Exercise directions ▸ Look through the entries below. Report each line that has the word "detail" in it.

Data for review ▸
# # # # #
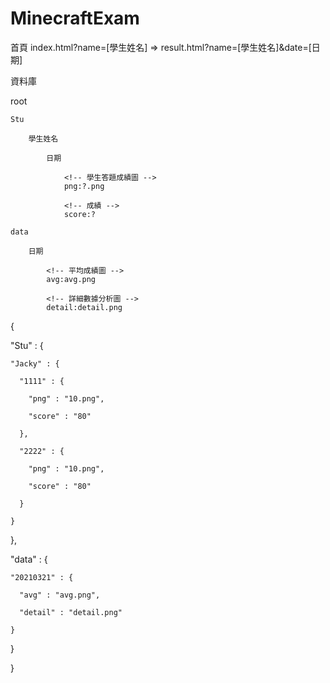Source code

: ﻿# MinecraftExam

首頁
index.html?name=[學生姓名] => result.html?name=[學生姓名]&date=[日期]

資料庫

root

    Stu
    
        學生姓名
        
            日期
            
                <!-- 學生答題成績圖 -->
                png:?.png
                
                <!-- 成績 -->
                score:?
                
    data
    
        日期
        
            <!-- 平均成績圖 -->
            avg:avg.png 
            
            <!-- 詳細數據分析圖 -->
            detail:detail.png
            
{

  "Stu" : {
  
    "Jacky" : {
    
      "1111" : {
      
        "png" : "10.png",
        
        "score" : "80"
        
      },
      
      "2222" : {
      
        "png" : "10.png",
        
        "score" : "80"
        
      }
      
    }
    
  },
  
  "data" : {
  
    "20210321" : {
    
      "avg" : "avg.png",
      
      "detail" : "detail.png"
      
    }
    
  }
  
}

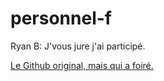 # personnel-f

Ryan B: J'vous jure j'ai participé.

[Le Github original, mais qui a foiré.](https://github.com/ryan-RB/personnel.git)

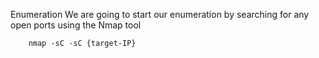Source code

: Enumeration
We are going to start our enumeration by searching for any open ports using the Nmap tool

        nmap -sC -sC {target-IP}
# # # # #
Solution to this task ▸
            detail:detail.png
      "detail" : "detail.png"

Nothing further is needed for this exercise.